### What needs to be done
Give back every line of the material below that has the string "accomplished".

### Records provided
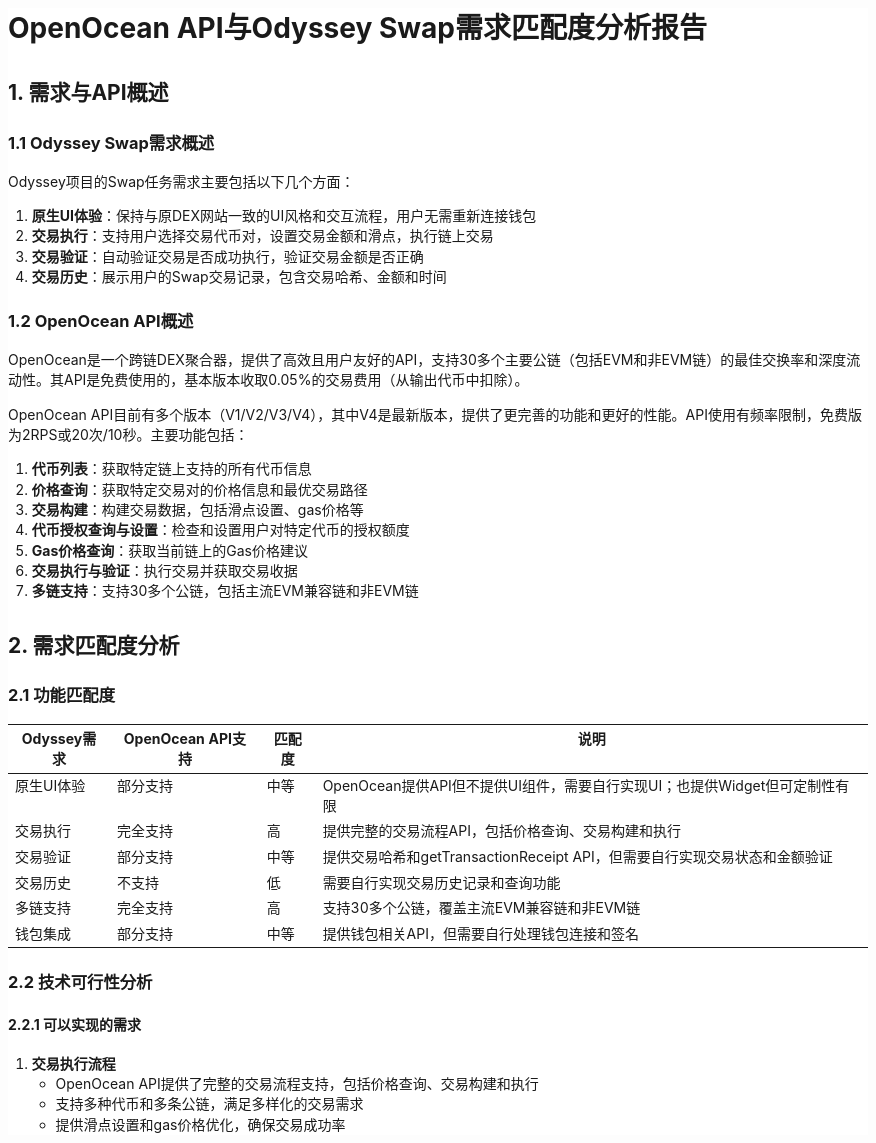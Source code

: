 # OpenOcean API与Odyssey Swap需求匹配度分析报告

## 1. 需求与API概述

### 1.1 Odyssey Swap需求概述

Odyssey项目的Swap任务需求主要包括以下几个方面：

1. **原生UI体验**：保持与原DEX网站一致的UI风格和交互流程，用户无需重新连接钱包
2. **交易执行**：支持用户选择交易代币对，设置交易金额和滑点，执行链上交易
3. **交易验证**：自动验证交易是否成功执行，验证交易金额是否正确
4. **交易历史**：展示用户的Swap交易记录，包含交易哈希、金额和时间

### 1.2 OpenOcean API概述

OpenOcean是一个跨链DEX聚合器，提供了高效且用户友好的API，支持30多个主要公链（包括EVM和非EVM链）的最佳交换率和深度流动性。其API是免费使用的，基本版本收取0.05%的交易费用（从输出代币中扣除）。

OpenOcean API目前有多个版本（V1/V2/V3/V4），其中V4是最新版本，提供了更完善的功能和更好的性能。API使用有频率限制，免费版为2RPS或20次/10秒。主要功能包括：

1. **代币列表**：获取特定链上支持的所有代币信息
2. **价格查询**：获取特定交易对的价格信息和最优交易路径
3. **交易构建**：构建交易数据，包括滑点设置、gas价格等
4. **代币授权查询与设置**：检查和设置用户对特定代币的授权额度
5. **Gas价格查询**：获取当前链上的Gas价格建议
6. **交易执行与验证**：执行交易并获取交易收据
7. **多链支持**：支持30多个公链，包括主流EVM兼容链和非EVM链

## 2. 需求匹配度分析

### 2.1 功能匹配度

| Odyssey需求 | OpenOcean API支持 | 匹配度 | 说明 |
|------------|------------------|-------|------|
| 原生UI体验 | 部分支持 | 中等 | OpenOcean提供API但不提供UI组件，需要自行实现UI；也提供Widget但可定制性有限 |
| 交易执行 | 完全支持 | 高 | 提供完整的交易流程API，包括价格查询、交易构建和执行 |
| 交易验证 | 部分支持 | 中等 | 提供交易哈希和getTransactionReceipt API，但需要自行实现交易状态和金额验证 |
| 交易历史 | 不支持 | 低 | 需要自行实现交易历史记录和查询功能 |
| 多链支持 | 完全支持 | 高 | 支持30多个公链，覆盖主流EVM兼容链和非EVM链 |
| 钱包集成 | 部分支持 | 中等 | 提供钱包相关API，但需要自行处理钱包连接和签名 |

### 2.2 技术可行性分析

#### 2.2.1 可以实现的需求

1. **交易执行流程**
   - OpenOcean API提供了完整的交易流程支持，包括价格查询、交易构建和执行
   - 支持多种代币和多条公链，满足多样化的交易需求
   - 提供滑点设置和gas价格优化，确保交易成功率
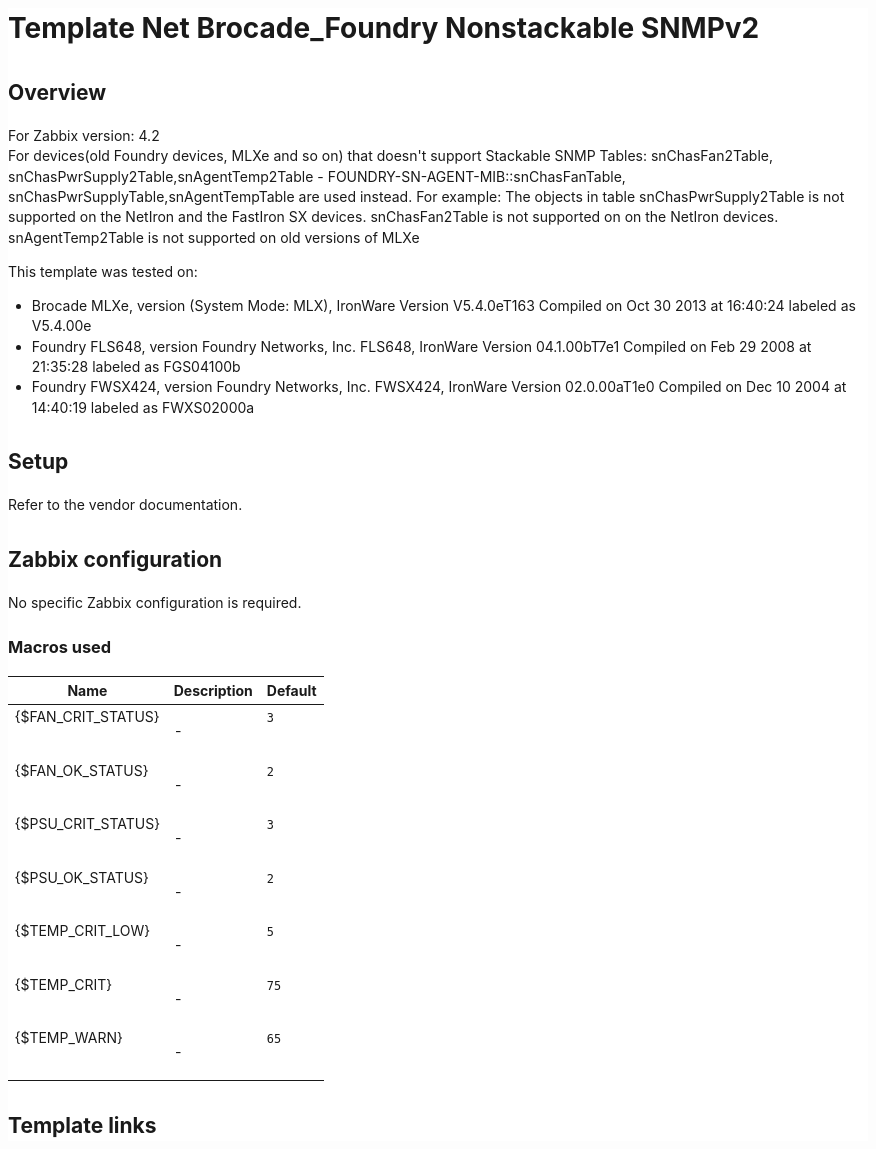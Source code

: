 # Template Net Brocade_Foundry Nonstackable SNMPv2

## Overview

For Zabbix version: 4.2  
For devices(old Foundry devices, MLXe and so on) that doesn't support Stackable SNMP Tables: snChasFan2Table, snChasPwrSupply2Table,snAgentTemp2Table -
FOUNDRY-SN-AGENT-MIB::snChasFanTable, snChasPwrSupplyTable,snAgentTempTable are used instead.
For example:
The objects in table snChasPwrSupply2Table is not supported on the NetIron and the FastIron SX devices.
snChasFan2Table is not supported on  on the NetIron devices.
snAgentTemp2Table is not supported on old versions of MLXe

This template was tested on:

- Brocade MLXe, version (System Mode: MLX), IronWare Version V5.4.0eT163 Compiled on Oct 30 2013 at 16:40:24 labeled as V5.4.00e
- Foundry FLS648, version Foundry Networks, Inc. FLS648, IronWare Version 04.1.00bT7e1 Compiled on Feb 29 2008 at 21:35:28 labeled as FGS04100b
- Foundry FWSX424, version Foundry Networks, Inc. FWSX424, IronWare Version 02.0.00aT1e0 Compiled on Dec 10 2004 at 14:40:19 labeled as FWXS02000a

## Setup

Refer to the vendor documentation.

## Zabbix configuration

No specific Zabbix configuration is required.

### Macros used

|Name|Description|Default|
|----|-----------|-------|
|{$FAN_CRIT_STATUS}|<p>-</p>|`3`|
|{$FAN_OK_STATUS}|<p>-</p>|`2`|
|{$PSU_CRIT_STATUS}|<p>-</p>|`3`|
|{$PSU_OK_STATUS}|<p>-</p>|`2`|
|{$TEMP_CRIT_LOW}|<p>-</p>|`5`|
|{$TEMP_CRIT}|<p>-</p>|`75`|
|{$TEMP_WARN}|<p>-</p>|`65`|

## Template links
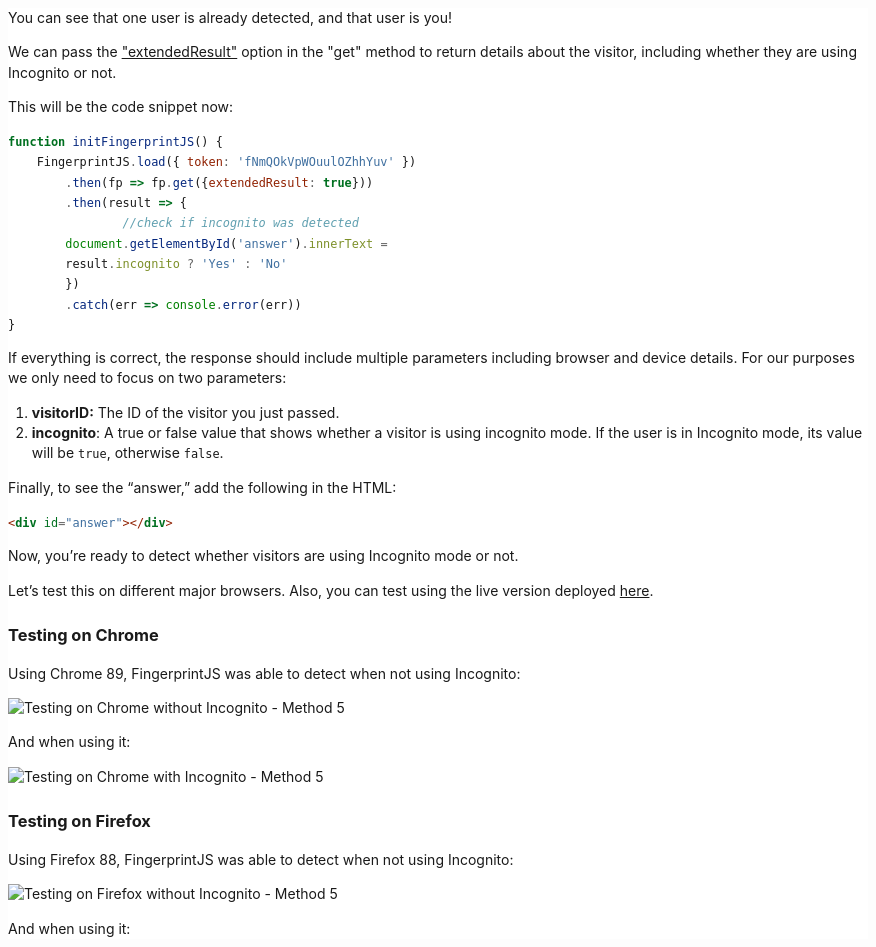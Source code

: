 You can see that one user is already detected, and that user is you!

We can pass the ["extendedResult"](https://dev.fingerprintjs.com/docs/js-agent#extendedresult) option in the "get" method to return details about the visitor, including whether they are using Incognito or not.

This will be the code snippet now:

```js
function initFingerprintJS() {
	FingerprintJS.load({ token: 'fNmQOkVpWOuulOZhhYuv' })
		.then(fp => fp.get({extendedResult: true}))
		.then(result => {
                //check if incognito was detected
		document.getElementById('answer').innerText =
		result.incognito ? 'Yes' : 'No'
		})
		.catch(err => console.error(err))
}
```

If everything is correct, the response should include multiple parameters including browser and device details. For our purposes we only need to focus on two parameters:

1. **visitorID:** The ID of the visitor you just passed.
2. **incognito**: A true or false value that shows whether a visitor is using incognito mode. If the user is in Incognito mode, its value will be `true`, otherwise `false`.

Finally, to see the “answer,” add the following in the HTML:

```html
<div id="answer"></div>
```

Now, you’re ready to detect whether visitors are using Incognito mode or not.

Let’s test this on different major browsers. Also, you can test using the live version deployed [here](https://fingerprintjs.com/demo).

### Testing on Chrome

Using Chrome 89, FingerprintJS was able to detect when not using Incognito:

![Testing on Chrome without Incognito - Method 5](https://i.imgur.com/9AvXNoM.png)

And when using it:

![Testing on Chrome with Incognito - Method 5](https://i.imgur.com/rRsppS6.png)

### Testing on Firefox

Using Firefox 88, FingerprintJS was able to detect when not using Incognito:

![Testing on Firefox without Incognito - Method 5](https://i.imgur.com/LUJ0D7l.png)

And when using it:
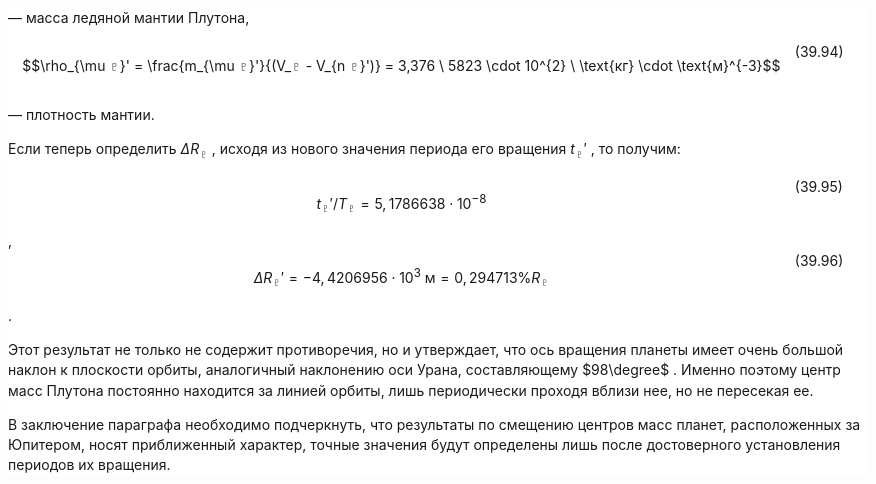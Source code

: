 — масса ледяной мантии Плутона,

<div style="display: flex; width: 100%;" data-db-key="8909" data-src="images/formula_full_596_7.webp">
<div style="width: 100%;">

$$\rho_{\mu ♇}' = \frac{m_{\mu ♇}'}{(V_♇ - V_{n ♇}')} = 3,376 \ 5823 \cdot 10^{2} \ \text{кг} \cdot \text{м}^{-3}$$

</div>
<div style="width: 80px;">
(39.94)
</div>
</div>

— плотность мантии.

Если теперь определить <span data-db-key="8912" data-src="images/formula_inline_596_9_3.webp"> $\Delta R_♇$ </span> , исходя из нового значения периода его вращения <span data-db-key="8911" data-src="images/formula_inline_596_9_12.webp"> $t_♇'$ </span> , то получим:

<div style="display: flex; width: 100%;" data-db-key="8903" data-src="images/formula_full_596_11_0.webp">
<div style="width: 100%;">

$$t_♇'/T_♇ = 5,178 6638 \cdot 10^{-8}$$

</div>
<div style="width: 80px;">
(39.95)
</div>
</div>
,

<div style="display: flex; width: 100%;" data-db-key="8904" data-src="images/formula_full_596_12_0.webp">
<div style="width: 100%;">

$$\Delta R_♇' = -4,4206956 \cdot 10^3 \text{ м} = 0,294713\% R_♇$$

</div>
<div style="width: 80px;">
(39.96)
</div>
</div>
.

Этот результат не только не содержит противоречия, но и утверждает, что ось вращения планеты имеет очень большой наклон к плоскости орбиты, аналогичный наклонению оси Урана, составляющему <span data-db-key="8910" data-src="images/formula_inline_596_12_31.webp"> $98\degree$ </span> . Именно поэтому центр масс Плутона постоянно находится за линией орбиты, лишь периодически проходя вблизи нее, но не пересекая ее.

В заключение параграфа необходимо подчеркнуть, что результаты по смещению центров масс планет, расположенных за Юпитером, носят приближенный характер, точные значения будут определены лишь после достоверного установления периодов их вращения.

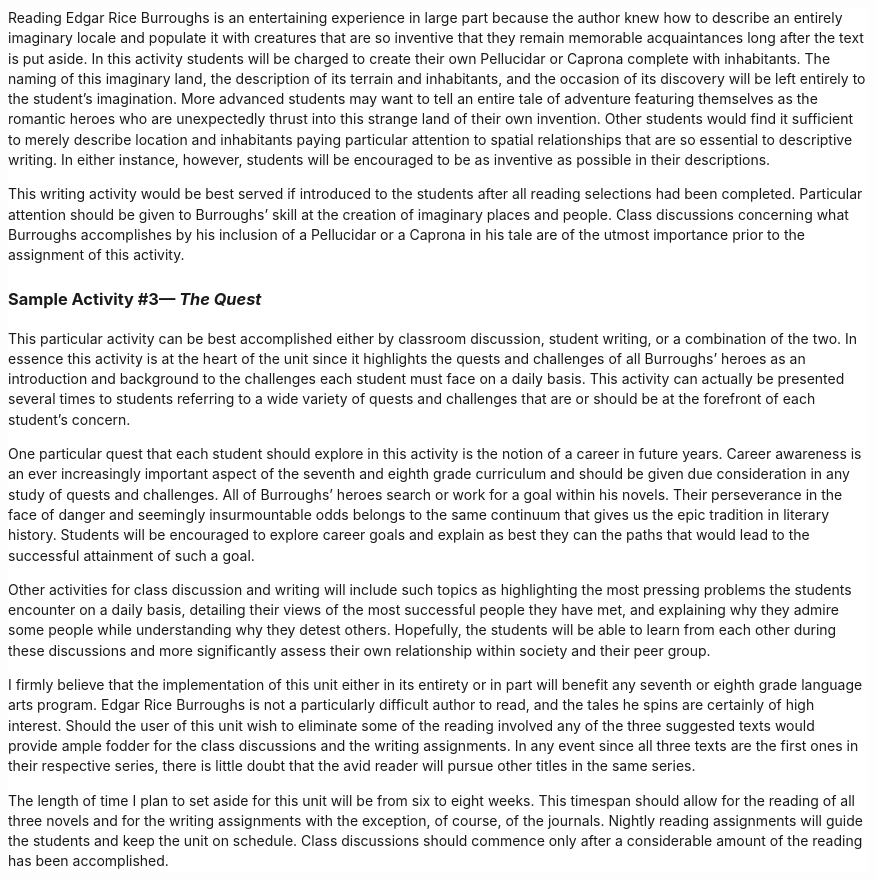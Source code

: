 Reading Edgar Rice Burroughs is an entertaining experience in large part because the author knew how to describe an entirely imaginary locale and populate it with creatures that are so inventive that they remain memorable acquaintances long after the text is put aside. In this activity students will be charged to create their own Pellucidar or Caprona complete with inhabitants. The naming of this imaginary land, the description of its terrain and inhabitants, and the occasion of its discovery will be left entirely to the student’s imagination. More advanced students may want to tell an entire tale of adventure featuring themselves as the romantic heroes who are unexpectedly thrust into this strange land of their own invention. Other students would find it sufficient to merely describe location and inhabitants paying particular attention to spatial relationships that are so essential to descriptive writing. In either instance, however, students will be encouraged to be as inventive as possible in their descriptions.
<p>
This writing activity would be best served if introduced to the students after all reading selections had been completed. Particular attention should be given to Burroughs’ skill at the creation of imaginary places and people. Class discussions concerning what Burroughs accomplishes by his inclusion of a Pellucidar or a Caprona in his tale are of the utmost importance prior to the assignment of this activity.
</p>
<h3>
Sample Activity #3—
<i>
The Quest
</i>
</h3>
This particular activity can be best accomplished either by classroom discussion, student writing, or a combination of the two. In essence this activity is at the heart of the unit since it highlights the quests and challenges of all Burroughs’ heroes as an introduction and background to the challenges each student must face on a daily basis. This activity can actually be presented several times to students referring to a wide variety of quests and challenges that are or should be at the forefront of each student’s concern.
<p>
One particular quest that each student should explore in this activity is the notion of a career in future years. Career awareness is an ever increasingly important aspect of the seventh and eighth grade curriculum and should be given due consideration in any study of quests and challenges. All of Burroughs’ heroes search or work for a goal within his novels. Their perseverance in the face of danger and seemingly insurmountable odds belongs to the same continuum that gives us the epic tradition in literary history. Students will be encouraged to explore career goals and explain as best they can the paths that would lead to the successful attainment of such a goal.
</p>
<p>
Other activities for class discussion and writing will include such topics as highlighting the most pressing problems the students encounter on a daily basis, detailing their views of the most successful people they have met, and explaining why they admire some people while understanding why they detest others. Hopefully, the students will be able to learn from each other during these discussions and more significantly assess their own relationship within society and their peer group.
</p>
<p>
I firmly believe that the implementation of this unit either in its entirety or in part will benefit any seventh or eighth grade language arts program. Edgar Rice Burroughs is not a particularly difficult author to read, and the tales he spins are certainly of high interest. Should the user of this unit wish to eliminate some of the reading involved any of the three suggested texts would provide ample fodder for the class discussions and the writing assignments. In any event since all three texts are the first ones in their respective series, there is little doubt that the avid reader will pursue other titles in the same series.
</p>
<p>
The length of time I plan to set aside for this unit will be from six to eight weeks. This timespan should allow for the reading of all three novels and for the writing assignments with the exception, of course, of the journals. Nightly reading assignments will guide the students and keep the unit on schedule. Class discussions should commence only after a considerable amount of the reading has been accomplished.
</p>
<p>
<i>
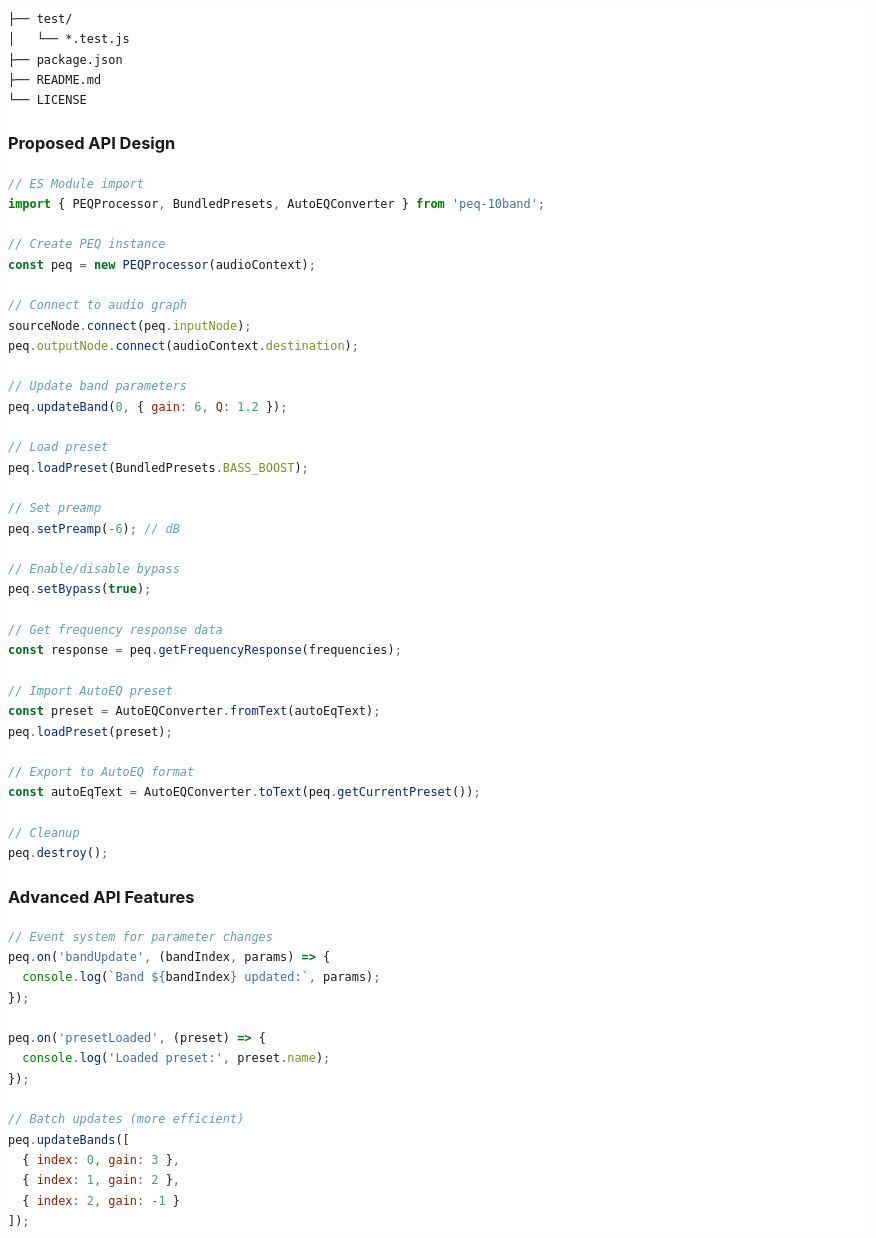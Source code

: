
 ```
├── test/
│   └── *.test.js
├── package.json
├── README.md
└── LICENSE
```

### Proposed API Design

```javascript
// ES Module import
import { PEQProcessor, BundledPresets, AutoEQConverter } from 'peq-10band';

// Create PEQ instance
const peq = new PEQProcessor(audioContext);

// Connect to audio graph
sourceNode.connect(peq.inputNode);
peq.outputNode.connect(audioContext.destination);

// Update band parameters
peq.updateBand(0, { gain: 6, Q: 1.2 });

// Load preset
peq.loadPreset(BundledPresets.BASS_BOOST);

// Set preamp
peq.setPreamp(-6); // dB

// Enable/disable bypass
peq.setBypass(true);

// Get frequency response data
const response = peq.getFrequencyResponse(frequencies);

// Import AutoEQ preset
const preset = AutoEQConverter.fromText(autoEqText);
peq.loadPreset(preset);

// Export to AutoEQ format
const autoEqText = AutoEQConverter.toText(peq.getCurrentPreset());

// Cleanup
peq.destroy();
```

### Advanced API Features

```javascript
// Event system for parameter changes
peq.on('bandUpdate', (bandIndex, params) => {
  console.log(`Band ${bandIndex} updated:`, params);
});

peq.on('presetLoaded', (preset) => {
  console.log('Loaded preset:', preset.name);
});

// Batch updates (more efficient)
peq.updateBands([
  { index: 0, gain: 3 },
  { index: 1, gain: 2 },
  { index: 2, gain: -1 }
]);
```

### Output for this task
This particular activity can be best accomplished either by classroom discussion, student writing, or a combination of the two. In essence this activity is at the heart of the unit since it highlights the quests and challenges of all Burroughs’ heroes as an introduction and background to the challenges each student must face on a daily basis. This activity can actually be presented several times to students referring to a wide variety of quests and challenges that are or should be at the forefront of each student’s concern.
The length of time I plan to set aside for this unit will be from six to eight weeks. This timespan should allow for the reading of all three novels and for the writing assignments with the exception, of course, of the journals. Nightly reading assignments will guide the students and keep the unit on schedule. Class discussions should commence only after a considerable amount of the reading has been accomplished.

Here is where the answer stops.